Role of localized repolarization and conduction heterogeneities in ventricular arrhythmias and sudden cardiac death

Abstract

Recent clinical studies have indicated the presence of localized tissue abnormalities in sudden cardiac death (SCD) survivors without apparent structural heart disease, including idiopathic ventricular fibrillation (VF) and J-wave Syndromes. The origin of these abnormalities, showing distinct electrical features on contact mapping, and mechanisms of associated arrhythmias are still a matter of debate. To determine the respective role of localized repolarization and conduction heterogeneities in vulnerability to arrhythmias and SCD, and to characterize their specific electrical signatures.
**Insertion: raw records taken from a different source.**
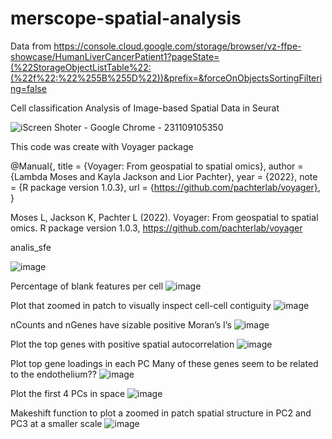 # merscope-spatial-analysis

Data from 
https://console.cloud.google.com/storage/browser/vz-ffpe-showcase/HumanLiverCancerPatient1?pageState=(%22StorageObjectListTable%22:(%22f%22:%22%255B%255D%22))&prefix=&forceOnObjectsSortingFiltering=false

Cell classification
Analysis of Image-based Spatial Data in Seurat

![iScreen Shoter - Google Chrome - 231109105350](https://github.com/Elena983/merscope-spatial-analysis/assets/68946912/641ae14c-2e67-4c6f-b26a-b0e216a34f9c)

This code was create with Voyager package

@Manual{,
  title = {Voyager: From geospatial to spatial omics},
  author = {Lambda Moses and Kayla Jackson and Lior Pachter},
  year = {2022},
  note = {R package version 1.0.3},
  url = {https://github.com/pachterlab/voyager},
}

Moses L, Jackson K, Pachter L (2022). 
Voyager: From geospatial to spatial omics. 
R package version 1.0.3, 
https://github.com/pachterlab/voyager

analis_sfe

![image](https://user-images.githubusercontent.com/68946912/214247285-c7cff14a-cfd6-4d49-a40f-909d121e0609.png)

Percentage of blank features per cell
![image](https://user-images.githubusercontent.com/68946912/214247503-0cd9a653-f9e7-4b5b-9c6f-d1a613f9b03e.png)

Plot that zoomed in patch to visually inspect cell-cell contiguity
![image](https://user-images.githubusercontent.com/68946912/214247727-190ea134-bef2-4a6d-ac7b-032e1d8d83ee.png)

nCounts and nGenes have sizable positive Moran’s I’s
![image](https://user-images.githubusercontent.com/68946912/214247830-443c217c-b903-4928-9d12-91522e491b45.png)

Plot the top genes with positive spatial autocorrelation
![image](https://user-images.githubusercontent.com/68946912/214247932-50081a1d-9c23-47de-8399-8388550597ad.png)

Plot top gene loadings in each PC 
Many of these genes seem to be related to the endothelium??
![image](https://user-images.githubusercontent.com/68946912/214248198-ba1c8d60-8eac-409e-a2f8-b0ca19e3778e.png)

Plot the first 4 PCs in space
![image](https://user-images.githubusercontent.com/68946912/214248307-b6cb780c-5713-4456-8de6-964273596aa1.png)

Makeshift function to plot a zoomed in patch spatial structure in PC2 and PC3 at a smaller scale
![image](https://user-images.githubusercontent.com/68946912/214248442-535a86c0-e72a-4017-83c0-28f49489f86f.png)
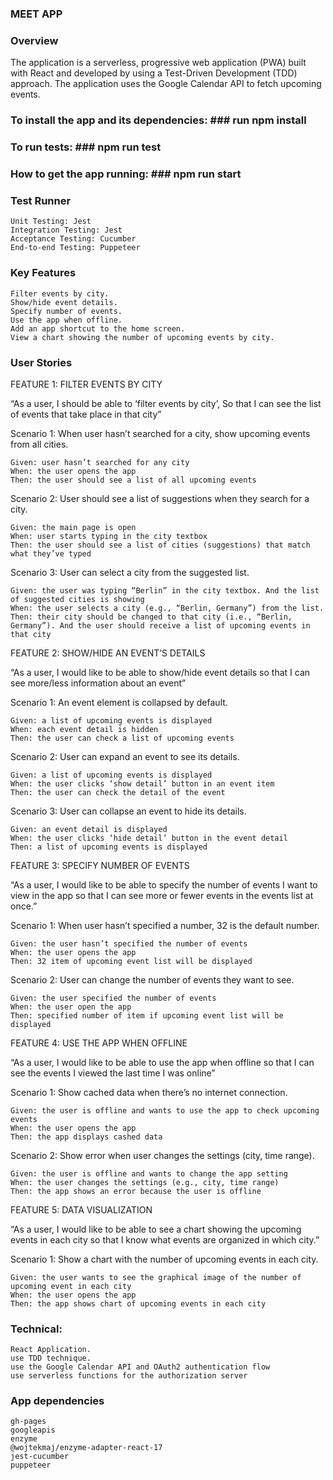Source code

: ### MEET APP ###


### Overview

The application is a serverless, progressive web application (PWA) built with React and developed by using a Test-Driven Development (TDD) approach. The application uses the Google Calendar API to fetch upcoming events.


### To install the app and its dependencies: ### run npm install

### To run tests: ### npm run test

### How to get the app running: ### npm run start


### Test Runner

    Unit Testing: Jest
    Integration Testing: Jest
    Acceptance Testing: Cucumber
    End-to-end Testing: Puppeteer

### Key Features

    Filter events by city.
    Show/hide event details.
    Specify number of events.
    Use the app when offline.
    Add an app shortcut to the home screen.
    View a chart showing the number of upcoming events by city.


### User Stories

FEATURE 1: FILTER EVENTS BY CITY

“As a user, I should be able to ‘filter events by city’, So that I can see the list of events that take place in that city”

Scenario 1: When user hasn’t searched for a city, show upcoming events from all cities.

    Given: user hasn’t searched for any city
    When: the user opens the app
    Then: the user should see a list of all upcoming events

Scenario 2: User should see a list of suggestions when they search for a city.

    Given: the main page is open
    When: user starts typing in the city textbox
    Then: the user should see a list of cities (suggestions) that match what they’ve typed

Scenario 3: User can select a city from the suggested list.

    Given: the user was typing “Berlin” in the city textbox. And the list of suggested cities is showing
    When: the user selects a city (e.g., “Berlin, Germany”) from the list.
    Then: their city should be changed to that city (i.e., “Berlin, Germany”). And the user should receive a list of upcoming events in that city

FEATURE 2: SHOW/HIDE AN EVENT’S DETAILS

“As a user, I would like to be able to show/hide event details so that I can see more/less information about an event”

Scenario 1: An event element is collapsed by default.

    Given: a list of upcoming events is displayed
    When: each event detail is hidden
    Then: the user can check a list of upcoming events

Scenario 2: User can expand an event to see its details.

    Given: a list of upcoming events is displayed
    When: the user clicks ‘show detail’ button in an event item
    Then: the user can check the detail of the event

Scenario 3: User can collapse an event to hide its details.

    Given: an event detail is displayed
    When: the user clicks ‘hide detail’ button in the event detail
    Then: a list of upcoming events is displayed

FEATURE 3: SPECIFY NUMBER OF EVENTS

“As a user, I would like to be able to specify the number of events I want to view in the app so that I can see more or fewer events in the events list at once.”

Scenario 1: When user hasn’t specified a number, 32 is the default number.

    Given: the user hasn’t specified the number of events
    When: the user opens the app
    Then: 32 item of upcoming event list will be displayed

Scenario 2: User can change the number of events they want to see.

    Given: the user specified the number of events
    When: the user open the app
    Then: specified number of item if upcoming event list will be displayed

FEATURE 4: USE THE APP WHEN OFFLINE

“As a user, I would like to be able to use the app when offline so that I can see the events I viewed the last time I was online”

Scenario 1: Show cached data when there’s no internet connection.

    Given: the user is offline and wants to use the app to check upcoming events
    When: the user opens the app
    Then: the app displays cashed data

Scenario 2: Show error when user changes the settings (city, time range).

    Given: the user is offline and wants to change the app setting
    When: the user changes the settings (e.g., city, time range)
    Then: the app shows an error because the user is offline

FEATURE 5: DATA VISUALIZATION

“As a user, I would like to be able to see a chart showing the upcoming events in each city so that I know what events are organized in which city.”

Scenario 1: Show a chart with the number of upcoming events in each city.

    Given: the user wants to see the graphical image of the number of upcoming event in each city
    When: the user opens the app
    Then: the app shows chart of upcoming events in each city


### Technical:

    React Application.
    use TDD technique.
    use the Google Calendar API and OAuth2 authentication flow
    use serverless functions for the authorization server



### App dependencies

    gh-pages
    googleapis
    enzyme
    @wojtekmaj/enzyme-adapter-react-17
    jest-cucumber
    puppeteer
Optical mapping was performed on porcine right ventricular models of either local (i) repolarization shortening, (ii) conduction slowing, or (iii) micro-structural heterogeneity which were created by locally perfusing (i) pinacidil (20 μM n = 13) or (ii) flecainide (2 μM n = 13) via an epicardial catheter (branch of right coronary artery), or (iii) by local epicardial tissue destruction through radiofrequency application (9 micro lesions 30W 1 sec n = 13). Pseudo-ECG were assessed and the number of induced and spontaneous arrhythmias were quantified and mapped in each preparation. An HD grid mapping catheter was used to record bipolar electrograms (n = 5 in each group). Electrograms were normal in model (i), but showed local fragmentation in 40% of preparations in model (ii) with greater effects observed at high pacing frequencies (3 Hz). In model (iii), the structural substrate alone increased the width and number of peaks in the electrograms, and addition of flecainide (2 μM) in this model induced pronounced fragmentation (≥ 3 peaks and ≥ 70ms duration) in 100% of the cases. Arrhythmogenicity was significantly increased in models (i) and (ii) which presented 82% and 45% more spontaneous arrhythmias (P < 0.0001 and 0.05 vs. baseline) and a reduced pacing frequency threshold to induce arrhythmias (−69% and −50%, P < 0.001 vs. baseline). In these models, the frequency of spontaneous activity was increased (+411% P < 0.01 and +181% P < 0.05 vs. baseline) and originated near the heterogeneous area. Microstructural substrates have the most pronounced impact on electrograms, especially when combined with sodium channel blockers, while repolarization heterogeneities do not lead to electrogram fragmentation but are associated with the highest prevalence of spontaneous arrhythmias. Both heterogeneities show increased ectopic activity.